• Task to carry out:
Filter the entries below down to the lines that hold "modules".

• Records for this task:
* * * * * * *
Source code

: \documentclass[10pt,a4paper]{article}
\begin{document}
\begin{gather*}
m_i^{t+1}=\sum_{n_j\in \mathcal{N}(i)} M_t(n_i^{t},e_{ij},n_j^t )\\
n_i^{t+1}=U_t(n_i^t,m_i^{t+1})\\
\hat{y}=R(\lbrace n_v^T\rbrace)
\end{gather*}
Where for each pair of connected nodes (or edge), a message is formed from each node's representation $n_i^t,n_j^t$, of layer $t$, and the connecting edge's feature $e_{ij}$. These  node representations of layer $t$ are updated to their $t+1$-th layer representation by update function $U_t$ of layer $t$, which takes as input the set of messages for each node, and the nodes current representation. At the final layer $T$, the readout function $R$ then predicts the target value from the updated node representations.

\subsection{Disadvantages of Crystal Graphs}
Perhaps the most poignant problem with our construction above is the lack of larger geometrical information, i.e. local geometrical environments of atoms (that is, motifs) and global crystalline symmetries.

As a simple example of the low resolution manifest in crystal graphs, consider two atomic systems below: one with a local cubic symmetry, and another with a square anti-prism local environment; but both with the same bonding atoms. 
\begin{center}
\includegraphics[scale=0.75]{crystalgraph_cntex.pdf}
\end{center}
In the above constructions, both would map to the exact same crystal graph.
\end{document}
* * * * * * *
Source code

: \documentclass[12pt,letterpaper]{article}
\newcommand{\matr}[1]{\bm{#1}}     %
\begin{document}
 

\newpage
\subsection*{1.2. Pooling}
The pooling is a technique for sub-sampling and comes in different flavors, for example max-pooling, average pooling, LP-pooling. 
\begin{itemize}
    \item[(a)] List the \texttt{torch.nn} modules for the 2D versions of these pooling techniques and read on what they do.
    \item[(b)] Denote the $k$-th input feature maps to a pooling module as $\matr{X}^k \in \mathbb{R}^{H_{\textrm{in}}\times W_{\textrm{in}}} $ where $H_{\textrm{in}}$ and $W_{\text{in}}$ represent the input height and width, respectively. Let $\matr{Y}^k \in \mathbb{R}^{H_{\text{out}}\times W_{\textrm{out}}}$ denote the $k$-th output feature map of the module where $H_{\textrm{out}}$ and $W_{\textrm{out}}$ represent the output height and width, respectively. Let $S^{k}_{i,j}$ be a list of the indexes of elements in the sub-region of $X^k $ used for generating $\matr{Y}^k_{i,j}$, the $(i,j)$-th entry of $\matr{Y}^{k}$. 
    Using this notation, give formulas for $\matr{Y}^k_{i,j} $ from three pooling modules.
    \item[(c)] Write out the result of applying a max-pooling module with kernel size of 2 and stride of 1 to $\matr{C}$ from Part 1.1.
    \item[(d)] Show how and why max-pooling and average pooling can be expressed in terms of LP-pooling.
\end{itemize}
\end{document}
* * * * * * *
• Answer to this task:
    \item[(a)] List the \texttt{torch.nn} modules for the 2D versions of these pooling techniques and read on what they do.
    Using this notation, give formulas for $\matr{Y}^k_{i,j} $ from three pooling modules.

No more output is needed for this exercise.